Irregularidades - Durante o andamento da CPI, a Internacional Paper devolveu 118.141 hectares de terras adquiridas irregularmente. Em 1998, após o relatório de uma Comissão Especial de Investigação — criada pelos decretos 3229/95 e 3452/96 —, a empresa já havia se comprometido em não utilizar 140.000 hectares incorporados irregularmente. Nem bem a empresa devolveu as áreas adquiridas de forma irregular, o Incra e a CPI obtiveram denúncias de que os antigos posseiros que haviam vendido essas mesmas terras para a Champion estão voltando a ocupá-las. A CPI pede que o Incra, Polícia Federal e MPF investiguem as denúncias. Recentemente a Folha revelou que o deputado estadual Eider Pena (PDT), um dos membros da CPI, em sociedade com o presidente da Assembléia, deputado Jorge Amanajás (PSDB), são posseiros de uma área de 8.000 hectares de terras pertencentes à União aonde vem sendo plantada soja no Amapá. Mesmo com todos esses currículos de irregularidades as grandes empresas são praticamente as únicas a receberem financiamentos do Governo Federal no Estado. No Km 50 da BR-210, por exemplo, uma placa registra que a Sudam está financiando R$ 113 milhões para uma área de reflorestamento — plantio de eucalipto — da Amcel.
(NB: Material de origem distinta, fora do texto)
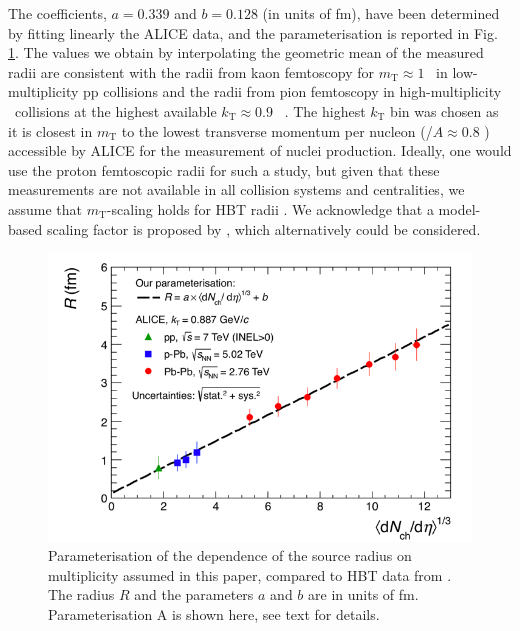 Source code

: The coefficients, $a = 0.339$ and $b = 0.128$ (in units of fm), have been determined by fitting linearly the ALICE data, and the parameterisation is reported in Fig. \ref{fig:radiiparam}. 
The values we obtain by interpolating the geometric mean of the measured radii are consistent with the radii from kaon femtoscopy for $m_{\mathrm{T}} \approx 1$ \GeVc~in low-multiplicity pp collisions \cite{Abelev:2012sq} and the radii from pion femtoscopy in high-multiplicity \PbPb~collisions at the highest available $k_{\mathrm{T}} \approx 0.9$ \GeVc~\cite{Adam:2015vna}. 
The highest $k_{\mathrm{T}}$ bin was chosen as it is closest in $m_{\mathrm{T}}$ to the lowest transverse momentum per nucleon (\pt/$A \approx 0.8$ \GeVc) accessible by ALICE for the measurement of nuclei production. 
Ideally, one would use the proton femtoscopic radii for such a study, but given that these measurements are not  available in all collision systems and centralities, we assume that $m_{\mathrm{T}}$-scaling holds for HBT radii \cite{Adam:2015vja}. We acknowledge that a model-based scaling factor is proposed by \cite{Kisiel:2014upa}, which alternatively could be considered.

\begin{figure}[htbp]
\begin{center}
\includegraphics[width=1\columnwidth]{../HbtRadiusParam.png}
\caption{Parameterisation of the dependence of the source radius on multiplicity assumed in this paper, compared to HBT data from \cite{Adam:2015vna, Adam:2015pya, Abelev:2012sq}. The radius $R$ and the parameters $a$ and $b$ are in units of fm. Parameterisation A is shown here, see text for details.}
\label{fig:radiiparam}
\end{center}
\end{figure}


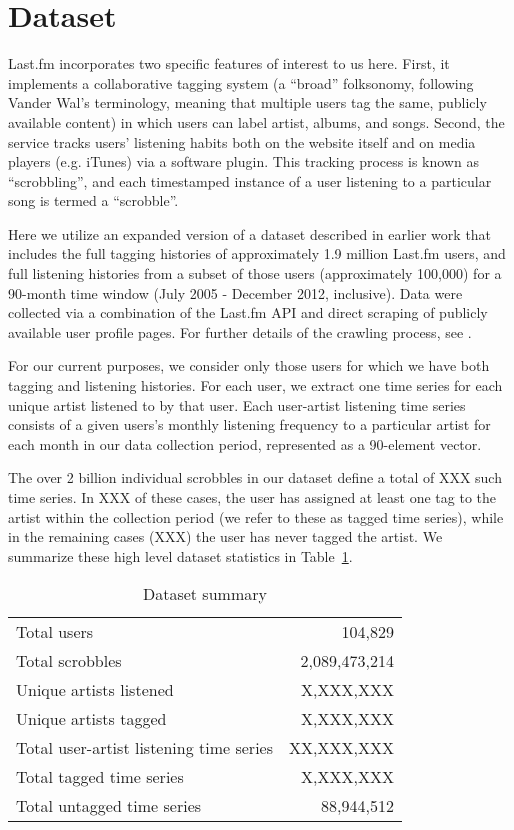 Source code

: \section{Dataset}
\label{sec_dataset}
Last.fm incorporates two specific features of interest to us here. First, it implements a collaborative tagging system (a ``broad'' folksonomy, following Vander Wal's \cite{VanderWal2005} terminology, meaning that multiple users tag the same, publicly available content) in which users can label artist, albums, and songs. Second, the service tracks users' listening habits both on the website itself and on media players (e.g. iTunes) via a software plugin. This tracking process is known as ``scrobbling'', and each timestamped instance of a user listening to a particular song is termed a ``scrobble''.

Here we utilize an expanded version of a dataset described in earlier work \cite{Lorince2013,Lorince2014} that includes the full tagging histories of approximately 1.9 million Last.fm users, and full listening histories from a subset of those users (approximately 100,000) for a 90-month time window (July 2005 - December 2012, inclusive). Data were collected via a combination of the Last.fm API and direct scraping of publicly available user profile pages. For further details of the crawling process, see \cite{Lorince2013,Lorince2014}.

For our current purposes, we consider only those users for which we have both tagging and listening histories. For each user, we extract one time series for each unique artist listened to by that user. Each user-artist listening time series consists of a given users's monthly listening frequency to a particular artist for each month in our data collection period, represented as a 90-element vector. 

The over 2 billion individual scrobbles in our dataset define a total of XXX such time series. In XXX of these cases, the user has assigned at least one tag to the artist within the collection period (we refer to these as tagged time series), while in the remaining cases (XXX) the user has never tagged the artist. We summarize these high level dataset statistics in Table~\ref{tab:data_summary}.

\begin{table}[h]
\begin{center}
\begin{tabular}{l|r}
\toprule
Total users & 104,829 \\
Total scrobbles & 2,089,473,214 \\
Unique artists listened & X,XXX,XXX \\
Unique artists tagged & X,XXX,XXX \\
\midrule
Total user-artist listening time series & XX,XXX,XXX \\
Total tagged time series & X,XXX,XXX \\
Total untagged time series & 88,944,512 \\
\bottomrule
\end{tabular}
\end{center}
\caption{Dataset summary}
\label{tab:data_summary}
\end{table} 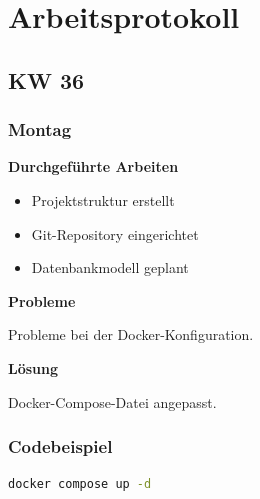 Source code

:\documentclass[
    12pt,
    a4paper
]{article}
\begin{document}
\newpage
\section{Arbeitsprotokoll}

\subsection{KW 36}

\subsubsection{Montag}

\textbf{Durchgeführte Arbeiten}

\begin{itemize}
    \item Projektstruktur erstellt
    \item Git-Repository eingerichtet
    \item Datenbankmodell geplant
\end{itemize}

\textbf{Probleme}

Probleme bei der Docker-Konfiguration.

\textbf{Lösung}

Docker-Compose-Datei angepasst.

\subsubsection{Codebeispiel}

\begin{lstlisting}[language=bash]
docker compose up -d
\end{lstlisting}

%
\end{document}
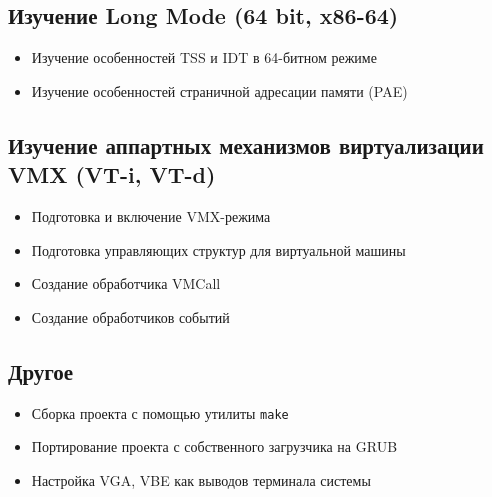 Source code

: \documentclass[a4paper,11pt]{extarticle}
\begin{document}
\subsection{Изучение Long Mode (64 bit, x86-64)}
\begin{itemize}
	\item Изучение особенностей TSS и IDT в 64-битном режиме
	\item Изучение особенностей страничной адресации памяти (PAE)
\end{itemize}
\subsection{Изучение аппартных механизмов виртуализации VMX (VT-i, VT-d)}
\begin{itemize}
	\item Подготовка и включение VMX-режима
	\item Подготовка управляющих структур для виртуальной машины
	\item Создание обработчика VMCall
	\item Создание обработчиков событий
\end{itemize}
\subsection{Другое}
\begin{itemize}
	\item Сборка проекта с помощью утилиты \texttt{make}
	\item Портирование проекта с собственного загрузчика на GRUB
	\item Настройка VGA, VBE как выводов терминала системы
\end{itemize}
\end{document}
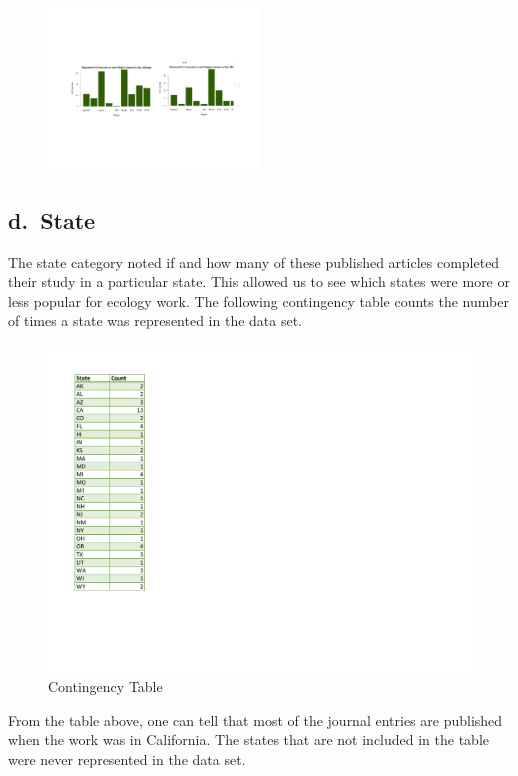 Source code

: \documentclass[
]{article}
\begin{document}
\begin{figure}
    \centering
    \includegraphics[width=0.50\textwidth]{Regions2BarGraph.pdf}
    \label{fig:Continent Bar Graph}
\end{figure}

\hypertarget{d.-state}{%
\subsection{d.~State}\label{d.-state}}

The state category noted if and how many of these published articles
completed their study in a particular state. This allowed us to see
which states were more or less popular for ecology work. The following
contingency table counts the number of times a state was represented in
the data set.

\begin{figure}
  \caption{Contingency Table}
    \includegraphics[width=13cm]{statetable.pdf}
\end{figure}

From the table above, one can tell that most of the journal entries are
published when the work was in California. The states that are not
included in the table were never represented in the data set.
\end{document}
O que recomenda o relatório
O relatório da CPI recomenda que o MPF e Ministério Público Estadual (MPE) investiguem a Empreendimentos Mogi-Guaçu, Chamflora-Amapá Agroflorestal e Amcel; Que a Receita Federal faça uma auditoria na contabilidade da Mogi-Guaçu; Que o MPF e o MPE investiguem as pessoas que venderam terras públicas matriculadas no nome da União; Que o MPF e o MPE investiguem as pessoas que venderam benfeitorias e cessão de posses; Que os referidos órgãos investiguem as pessoas que venderam imóveis com títulos definitivos sem respeitar a cláusula resolutiva, que vincula sua alienação ao decurso do prazo de dez anos; Que investigue as pessoas que venderam concessões públicas não transformadas em títulos definitivos; Que a Corregedoria Geral do Tribunal de Justiça do Amapá investigue a relação das irregularidades cometidas pelos cartórios de registros de imóveis do Amapá; Que Incra, PF, MPF e MPE investiguem as denúncias de ocupação de terras públicas e grilagem nas regiões da Pedreira, Macacoari, Matapi, Piririm e Itaubal.